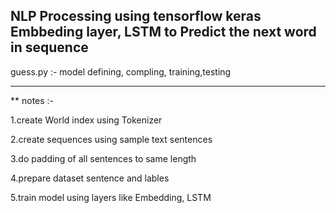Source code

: NLP Processing using tensorflow keras Embbeding layer, LSTM to Predict the next word in sequence 
-------------------------------------------------------------------------------------------------

guess.py :- model defining, compling, training,testing

-------------------------------------------------------------------------------------------------
** notes :-

1.create World index using Tokenizer

2.create sequences using sample text sentences 

3.do padding of all sentences to same length

4.prepare dataset sentence and lables

5.train model using layers like Embedding, LSTM   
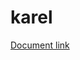 # karel

[Document link](https://drive.google.com/file/d/1cjjvFiqNABwDrh24grHTsSBmawE2ri9A/view?usp=sharing)
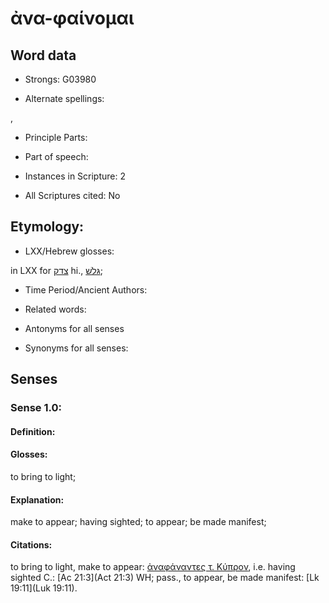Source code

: # ἀνα-φαίνομαι

<!-- Status: S2=NeedsEdits -->
<!-- Lexica used for edits:   -->

## Word data

* Strongs: G03980

* Alternate spellings:

,

* Principle Parts: 


* Part of speech: 


* Instances in Scripture: 2

* All Scriptures cited: No

## Etymology: 


* LXX/Hebrew glosses: 

in LXX for [צדק](//en-uhl/H6663) hi., [גּלשׁ](//en-uhl/H1570);

* Time Period/Ancient Authors: 


* Related words: 

* Antonyms for all senses

* Synonyms for all senses: 


## Senses 


### Sense  1.0: 

#### Definition: 

#### Glosses: 

to bring to light; 

#### Explanation: 

make to appear; 
having sighted; 
to appear; 
be made manifest; 

#### Citations: 

to bring to light, make to appear: [ἀναφάναντες τ. Κύπρον](), i.e. having sighted C.: [Ac 21:3](Act 21:3) WH; pass., to appear, be made manifest: [Lk 19:11](Luk 19:11).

================================

(Problem):
Pull out all lines from the listing that contain the string "model".

(Your response):
guess.py :- model defining, compling, training,testing
5.train model using layers like Embedding, LSTM   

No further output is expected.